Instructional Resources:
One focus in this cluster is for students to discover and apply the commutative and associative properties as strategies for solving addition problems. Students do not need to learn the names for these properties. It is important for students to share, discuss and compare their strategies as a class. The second focus is using the relationship between addition and subtraction as a strategy to solve unknown-addend problems. Students naturally connect counting on to solving subtraction problems. For the problem “15 – 7 = ?” they think about the number they have to add to 7 to get to 15. First graders should be working with sums and differences less than or equal to 20 using the numbers 0 to 20.

Expand the student work to three or more addends to provide the opportunities to change the order and/or groupings to make tens. This will allow the connections between place-value models and the properties of operations for addition to be seen. Understanding the commutative and associative properties builds flexibility for computation and estimation, a key element of number sense.

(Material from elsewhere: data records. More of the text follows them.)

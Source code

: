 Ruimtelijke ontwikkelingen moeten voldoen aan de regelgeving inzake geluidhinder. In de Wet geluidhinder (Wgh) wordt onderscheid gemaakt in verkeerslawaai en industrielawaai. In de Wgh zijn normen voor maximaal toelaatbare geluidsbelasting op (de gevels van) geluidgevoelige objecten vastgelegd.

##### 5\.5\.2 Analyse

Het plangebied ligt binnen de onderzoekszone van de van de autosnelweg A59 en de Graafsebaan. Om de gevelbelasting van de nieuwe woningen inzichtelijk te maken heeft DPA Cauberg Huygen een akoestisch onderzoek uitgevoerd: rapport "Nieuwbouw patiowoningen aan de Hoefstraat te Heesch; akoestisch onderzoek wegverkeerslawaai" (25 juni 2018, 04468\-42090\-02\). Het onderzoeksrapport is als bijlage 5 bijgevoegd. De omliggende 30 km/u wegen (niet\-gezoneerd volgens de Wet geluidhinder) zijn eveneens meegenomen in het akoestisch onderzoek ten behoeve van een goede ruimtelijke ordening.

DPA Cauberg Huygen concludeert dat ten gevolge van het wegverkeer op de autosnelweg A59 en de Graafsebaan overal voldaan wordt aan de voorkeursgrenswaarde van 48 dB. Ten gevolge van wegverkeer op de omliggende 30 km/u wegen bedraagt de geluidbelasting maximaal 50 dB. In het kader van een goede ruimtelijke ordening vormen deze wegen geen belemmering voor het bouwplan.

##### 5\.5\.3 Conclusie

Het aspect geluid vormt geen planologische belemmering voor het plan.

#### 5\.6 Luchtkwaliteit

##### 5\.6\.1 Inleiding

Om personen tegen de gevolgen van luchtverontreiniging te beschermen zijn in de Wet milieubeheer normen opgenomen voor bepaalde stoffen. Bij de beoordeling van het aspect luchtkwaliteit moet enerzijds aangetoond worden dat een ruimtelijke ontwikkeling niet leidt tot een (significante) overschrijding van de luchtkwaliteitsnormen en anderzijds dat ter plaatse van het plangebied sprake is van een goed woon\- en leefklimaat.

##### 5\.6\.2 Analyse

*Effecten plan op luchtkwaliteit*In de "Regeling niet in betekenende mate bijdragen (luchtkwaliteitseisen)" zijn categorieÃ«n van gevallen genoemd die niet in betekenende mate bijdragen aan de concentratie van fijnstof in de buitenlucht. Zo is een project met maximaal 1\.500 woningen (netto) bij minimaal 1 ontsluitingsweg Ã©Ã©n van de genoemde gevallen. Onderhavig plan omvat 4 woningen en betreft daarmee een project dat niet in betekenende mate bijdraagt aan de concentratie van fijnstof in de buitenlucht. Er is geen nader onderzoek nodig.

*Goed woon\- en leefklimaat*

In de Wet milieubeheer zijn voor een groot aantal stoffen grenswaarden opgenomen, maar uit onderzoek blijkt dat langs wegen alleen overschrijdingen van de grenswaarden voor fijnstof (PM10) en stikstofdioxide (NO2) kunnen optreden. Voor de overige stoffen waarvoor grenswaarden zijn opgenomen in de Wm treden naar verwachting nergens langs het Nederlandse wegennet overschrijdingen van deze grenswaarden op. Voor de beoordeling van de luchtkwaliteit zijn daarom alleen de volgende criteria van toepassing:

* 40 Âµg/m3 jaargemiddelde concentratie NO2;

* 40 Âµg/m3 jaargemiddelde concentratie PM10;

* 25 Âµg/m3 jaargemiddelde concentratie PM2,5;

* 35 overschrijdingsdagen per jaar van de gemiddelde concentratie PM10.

Provide multiple opportunities for students to study the relationship between addition and subtraction in a variety of ways, including games, modeling and real-world situations. Students need to understand that addition and subtraction are related, and that subtraction can be used to solve problems where the addend is unknown.

Journal Prompt:
  • Roll two dice and draw them. Write the number sentence and the turn around fact. Repeat.
  • Build a two color train using less than 10 unifix cubes. Place cubes of the same color together. Draw your train and write a matching number sentence. Flip the train and write the turn around fact. Repeat with other trains.
  • Molly was excited. She said "Look what I found out, 2+4=6 and 4+2=6." "Molly said, "I can show you why that works." Describe what Molly did.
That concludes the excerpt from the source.